Because it is an icebreaking ship, the Louis is designed to have a rounded hull. This feature enables it to ride up on ice floes in its path and crush down through them using gravity. All well and good when you’re breaking ice, but the flip side of the rounded hull is that it increases the rolling response of the boat to even small amounts of swell when in open water, as we have been the past three days. I can’t say for sure, but I think I woke up almost instantly when we first hit ice around 5 AM this morning. Not only did the motion of the ship change completely (going from the familiar mellow side-to-side roll, to a jerky stop and start, with lengthwise vertical motion thrown in, like a teeter totter) but also the sound was unmistakable, not to mention — particularly for those with cabins closer to the bow of the boat, like Sam Thomas — deafening.

While reaching ice-bound seas may have severely disturbed Sam’s sleep, he was still ecstatic to see the change of scenery. Hailing from London, UK, where he’s a PhD candidate at University College London, Sam is here with Alek Petty of NOAA/University of Maryland to observe the ice. Sam and Alek have both studied Arctic sea ice using remotely sensed data, but this is their first time seeing the object of their research firsthand. In comparison with the advanced technology of the satellites they are familiar with, the technique for collecting data they’ll be using on board ship is downright primitive (but nonetheless effective). They’ve mounted a camera on the bridge (upper deck where the steerage is located) facing down along the side of the ship. As the Louis breaks through the ice, large chunks are crumpled and pushed alongside the boat such that a cross section of the floe frequently comes into view.
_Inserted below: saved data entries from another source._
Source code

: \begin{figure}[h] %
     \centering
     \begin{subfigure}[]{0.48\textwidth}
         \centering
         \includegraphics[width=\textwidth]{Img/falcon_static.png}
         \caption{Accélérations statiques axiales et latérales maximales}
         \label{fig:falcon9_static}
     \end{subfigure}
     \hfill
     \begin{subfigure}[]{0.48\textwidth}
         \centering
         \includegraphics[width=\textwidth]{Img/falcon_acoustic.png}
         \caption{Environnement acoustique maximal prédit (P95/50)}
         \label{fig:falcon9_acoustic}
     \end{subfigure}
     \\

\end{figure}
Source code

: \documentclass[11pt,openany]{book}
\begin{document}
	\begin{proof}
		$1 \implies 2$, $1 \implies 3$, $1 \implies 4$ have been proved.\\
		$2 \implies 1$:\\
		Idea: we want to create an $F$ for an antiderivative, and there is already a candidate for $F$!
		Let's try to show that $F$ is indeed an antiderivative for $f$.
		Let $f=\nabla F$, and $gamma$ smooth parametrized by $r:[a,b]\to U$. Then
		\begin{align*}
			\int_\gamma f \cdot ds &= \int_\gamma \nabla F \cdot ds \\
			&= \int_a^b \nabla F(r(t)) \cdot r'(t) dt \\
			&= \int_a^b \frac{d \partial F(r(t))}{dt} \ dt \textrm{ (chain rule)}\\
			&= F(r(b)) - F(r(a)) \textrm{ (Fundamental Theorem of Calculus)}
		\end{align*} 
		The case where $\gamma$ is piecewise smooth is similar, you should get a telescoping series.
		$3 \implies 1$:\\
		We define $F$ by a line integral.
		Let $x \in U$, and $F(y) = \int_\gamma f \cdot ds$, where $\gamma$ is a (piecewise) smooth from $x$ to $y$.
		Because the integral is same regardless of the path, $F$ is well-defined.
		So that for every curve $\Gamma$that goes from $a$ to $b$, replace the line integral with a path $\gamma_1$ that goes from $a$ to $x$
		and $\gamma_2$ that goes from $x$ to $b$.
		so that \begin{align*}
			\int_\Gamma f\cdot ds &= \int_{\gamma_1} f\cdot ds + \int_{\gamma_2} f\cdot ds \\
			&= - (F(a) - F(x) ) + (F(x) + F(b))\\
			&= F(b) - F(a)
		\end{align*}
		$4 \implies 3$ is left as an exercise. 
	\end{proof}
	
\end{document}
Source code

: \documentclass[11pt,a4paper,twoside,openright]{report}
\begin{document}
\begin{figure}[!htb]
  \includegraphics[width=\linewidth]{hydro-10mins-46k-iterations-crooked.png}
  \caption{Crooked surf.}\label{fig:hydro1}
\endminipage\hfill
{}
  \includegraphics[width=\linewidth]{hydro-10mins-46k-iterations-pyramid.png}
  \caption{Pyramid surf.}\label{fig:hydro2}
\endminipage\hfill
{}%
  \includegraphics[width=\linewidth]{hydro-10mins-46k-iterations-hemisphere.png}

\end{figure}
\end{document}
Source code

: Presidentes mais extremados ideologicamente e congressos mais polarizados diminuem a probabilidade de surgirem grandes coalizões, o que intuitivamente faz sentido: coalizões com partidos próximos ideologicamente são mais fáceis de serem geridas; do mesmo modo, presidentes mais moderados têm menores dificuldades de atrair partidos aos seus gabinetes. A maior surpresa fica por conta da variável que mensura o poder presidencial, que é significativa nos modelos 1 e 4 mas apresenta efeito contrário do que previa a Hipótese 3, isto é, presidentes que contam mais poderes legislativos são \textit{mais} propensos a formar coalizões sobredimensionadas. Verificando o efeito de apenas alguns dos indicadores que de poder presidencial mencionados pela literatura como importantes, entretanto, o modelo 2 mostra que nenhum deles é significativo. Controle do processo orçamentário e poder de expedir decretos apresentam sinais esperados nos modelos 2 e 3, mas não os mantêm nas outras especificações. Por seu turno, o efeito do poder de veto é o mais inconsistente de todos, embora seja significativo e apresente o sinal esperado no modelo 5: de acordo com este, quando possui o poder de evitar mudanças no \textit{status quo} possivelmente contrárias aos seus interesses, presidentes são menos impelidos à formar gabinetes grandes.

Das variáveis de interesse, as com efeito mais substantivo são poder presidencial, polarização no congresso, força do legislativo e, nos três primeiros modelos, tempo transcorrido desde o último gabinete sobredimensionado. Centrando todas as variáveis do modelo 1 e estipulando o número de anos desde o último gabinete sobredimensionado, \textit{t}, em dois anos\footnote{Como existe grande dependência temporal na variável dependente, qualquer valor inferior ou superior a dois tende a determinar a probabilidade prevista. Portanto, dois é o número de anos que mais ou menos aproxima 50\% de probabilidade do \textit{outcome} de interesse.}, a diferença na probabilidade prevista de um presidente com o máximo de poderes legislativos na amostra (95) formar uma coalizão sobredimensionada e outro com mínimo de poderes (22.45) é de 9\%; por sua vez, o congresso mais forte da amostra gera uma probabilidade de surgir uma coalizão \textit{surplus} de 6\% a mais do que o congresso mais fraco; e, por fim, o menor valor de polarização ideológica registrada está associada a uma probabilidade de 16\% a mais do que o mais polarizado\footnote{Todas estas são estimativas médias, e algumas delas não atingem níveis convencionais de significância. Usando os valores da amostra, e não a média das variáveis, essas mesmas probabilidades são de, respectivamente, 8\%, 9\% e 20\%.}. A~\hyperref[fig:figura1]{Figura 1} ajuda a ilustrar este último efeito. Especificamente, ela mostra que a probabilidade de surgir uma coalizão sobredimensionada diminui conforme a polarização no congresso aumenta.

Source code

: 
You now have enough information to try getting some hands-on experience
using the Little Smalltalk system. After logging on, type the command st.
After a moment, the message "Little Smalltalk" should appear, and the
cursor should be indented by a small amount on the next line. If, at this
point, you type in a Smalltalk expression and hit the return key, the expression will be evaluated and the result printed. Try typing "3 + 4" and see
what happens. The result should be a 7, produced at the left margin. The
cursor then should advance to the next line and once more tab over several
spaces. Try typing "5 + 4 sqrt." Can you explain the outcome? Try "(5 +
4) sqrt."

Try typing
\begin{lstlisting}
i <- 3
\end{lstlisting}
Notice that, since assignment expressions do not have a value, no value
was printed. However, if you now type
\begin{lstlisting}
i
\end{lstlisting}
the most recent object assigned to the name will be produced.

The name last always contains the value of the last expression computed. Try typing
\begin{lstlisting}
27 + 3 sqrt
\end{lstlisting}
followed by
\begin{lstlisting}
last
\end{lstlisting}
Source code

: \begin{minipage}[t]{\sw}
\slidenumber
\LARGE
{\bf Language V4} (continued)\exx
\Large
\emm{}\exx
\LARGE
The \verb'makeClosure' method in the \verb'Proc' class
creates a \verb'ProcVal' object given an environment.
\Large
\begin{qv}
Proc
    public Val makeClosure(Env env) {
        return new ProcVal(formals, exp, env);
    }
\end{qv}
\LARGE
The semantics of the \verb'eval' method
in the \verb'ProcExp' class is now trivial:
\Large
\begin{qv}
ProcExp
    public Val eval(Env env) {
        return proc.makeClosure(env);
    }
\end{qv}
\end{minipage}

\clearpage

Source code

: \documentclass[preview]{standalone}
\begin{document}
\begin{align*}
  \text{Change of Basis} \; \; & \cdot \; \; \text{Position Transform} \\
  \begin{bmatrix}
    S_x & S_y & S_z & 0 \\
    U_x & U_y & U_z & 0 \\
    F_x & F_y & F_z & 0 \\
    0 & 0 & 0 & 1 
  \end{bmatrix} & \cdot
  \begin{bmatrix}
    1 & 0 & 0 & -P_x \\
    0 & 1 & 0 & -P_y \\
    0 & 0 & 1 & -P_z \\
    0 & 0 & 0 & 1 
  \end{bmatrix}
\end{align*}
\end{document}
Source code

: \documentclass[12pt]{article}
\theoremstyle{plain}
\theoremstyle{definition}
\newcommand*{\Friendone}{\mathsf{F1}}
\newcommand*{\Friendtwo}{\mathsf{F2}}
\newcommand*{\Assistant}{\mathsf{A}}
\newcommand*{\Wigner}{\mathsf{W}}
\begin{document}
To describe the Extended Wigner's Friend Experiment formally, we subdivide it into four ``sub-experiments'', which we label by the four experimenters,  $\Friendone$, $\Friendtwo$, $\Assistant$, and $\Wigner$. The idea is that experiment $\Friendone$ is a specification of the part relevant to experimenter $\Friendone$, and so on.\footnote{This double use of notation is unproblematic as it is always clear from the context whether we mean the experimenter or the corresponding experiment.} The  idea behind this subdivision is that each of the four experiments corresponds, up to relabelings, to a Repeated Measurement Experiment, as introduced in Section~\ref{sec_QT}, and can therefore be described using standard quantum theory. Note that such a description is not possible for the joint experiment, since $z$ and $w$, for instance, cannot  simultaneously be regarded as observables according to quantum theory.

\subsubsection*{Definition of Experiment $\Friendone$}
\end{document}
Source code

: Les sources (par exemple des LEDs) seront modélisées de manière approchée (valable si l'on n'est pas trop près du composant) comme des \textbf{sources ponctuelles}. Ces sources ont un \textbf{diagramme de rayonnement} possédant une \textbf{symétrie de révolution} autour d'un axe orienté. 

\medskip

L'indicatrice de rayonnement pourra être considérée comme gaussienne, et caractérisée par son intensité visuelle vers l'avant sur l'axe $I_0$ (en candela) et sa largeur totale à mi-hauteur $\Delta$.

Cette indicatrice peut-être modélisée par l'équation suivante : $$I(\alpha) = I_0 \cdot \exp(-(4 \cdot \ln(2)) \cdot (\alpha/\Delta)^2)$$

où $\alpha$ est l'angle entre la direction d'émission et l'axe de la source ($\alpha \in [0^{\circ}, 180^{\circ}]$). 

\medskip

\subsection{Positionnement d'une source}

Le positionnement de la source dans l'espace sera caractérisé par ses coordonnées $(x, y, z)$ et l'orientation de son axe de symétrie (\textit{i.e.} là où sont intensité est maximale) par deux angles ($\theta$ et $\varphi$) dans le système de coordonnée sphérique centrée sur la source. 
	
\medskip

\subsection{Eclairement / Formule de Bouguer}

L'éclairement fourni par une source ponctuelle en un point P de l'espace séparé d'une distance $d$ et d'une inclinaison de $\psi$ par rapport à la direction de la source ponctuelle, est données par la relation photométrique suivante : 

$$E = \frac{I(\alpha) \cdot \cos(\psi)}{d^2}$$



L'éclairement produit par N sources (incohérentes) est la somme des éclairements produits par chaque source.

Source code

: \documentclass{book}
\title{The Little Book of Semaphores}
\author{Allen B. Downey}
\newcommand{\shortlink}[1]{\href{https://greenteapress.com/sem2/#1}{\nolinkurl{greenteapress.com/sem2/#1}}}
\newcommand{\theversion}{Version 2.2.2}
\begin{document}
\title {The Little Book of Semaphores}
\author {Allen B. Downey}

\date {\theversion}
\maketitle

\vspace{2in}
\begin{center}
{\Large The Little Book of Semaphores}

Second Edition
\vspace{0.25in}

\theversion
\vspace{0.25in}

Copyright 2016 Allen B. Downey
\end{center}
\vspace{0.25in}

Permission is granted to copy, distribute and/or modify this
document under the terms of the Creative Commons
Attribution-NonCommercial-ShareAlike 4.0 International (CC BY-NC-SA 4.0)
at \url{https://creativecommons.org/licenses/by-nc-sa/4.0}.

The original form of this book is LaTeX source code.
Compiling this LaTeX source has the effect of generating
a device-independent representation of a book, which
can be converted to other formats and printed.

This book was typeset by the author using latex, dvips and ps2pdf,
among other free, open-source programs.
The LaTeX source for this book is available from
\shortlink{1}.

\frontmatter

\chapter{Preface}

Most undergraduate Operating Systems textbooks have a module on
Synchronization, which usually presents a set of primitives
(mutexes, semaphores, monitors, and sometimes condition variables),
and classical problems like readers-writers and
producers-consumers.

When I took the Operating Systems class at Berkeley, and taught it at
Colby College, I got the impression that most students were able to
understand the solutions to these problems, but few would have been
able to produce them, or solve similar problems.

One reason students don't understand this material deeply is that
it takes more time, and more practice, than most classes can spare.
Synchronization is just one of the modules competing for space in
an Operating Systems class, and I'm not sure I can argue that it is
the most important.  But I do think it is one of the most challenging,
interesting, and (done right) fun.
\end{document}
The camera, constantly recording video footage, captures these cross sections. Sam and Alek have also mounted a stick with colored gradations (see photo) in the foreground of the camera’s view. By extracting still images from the recorded video, they are able to measure the thickness of the ice through which the Louis is passing by using the stick for scale against the cross sections of the churned-up ice chunks. Like I say, not exactly a satellite measuring ice thickness from outer space, but the technique has its benefits: it requires no specifically allotted ship time, since it is operating whenever the ship is in transit—so it’s cheap; and it’s a good way of validating satellite measurements, which are recognized to be imperfect.

Measurements made with the camera-stick apparatus will complement Sam and Alek’s main project on board—making hourly qualitative observations of ice conditions within a one-kilometer radius of the Louis. As ice floes spend more and more time floating about the ocean, they tend to crash into one another. Analogously to tectonic plates forming mountain ranges, compression ridges, sometimes many meters thick, will form as the ice floes raft together. Thus, ice floes that have formed within the past year have a visibly different surface topography than do older, multi-year floes. This characteristic allows rough estimates of ice age to be made on sight, which is exactly what Sam and Alek will be attempting to do in order to further our understanding of an important aspect of change in the Arctic ice pack.

Satellite technology capable of measuring ice extent (which can be thought of as total surface area of sea ice) has been around for a while. In the past five years, however, techniques have begun to be developed for calculating the volume of the ice pack from satellite measurements. Over that period of time, scientists have noticed a shift in the age distribution of sea ice. There is a greater proportion of ice that’s only been around for a single winter than there is of multi-year ice. It’s apparently becoming increasingly difficult for ice floes to ‘survive’ the Arctic summer. Many questions have been asked about the causes of this shift—one hypothesis involves changing circulation patterns in the Beaufort Sea, where we are now—and it is in pursuit of answers to those questions that Sam and Alek have joined this year’s cruise. Their observations will also contribute to improving accuracy of remote-sensing techniques for measuring ice volume, a goal considered hugely important among the polar research community.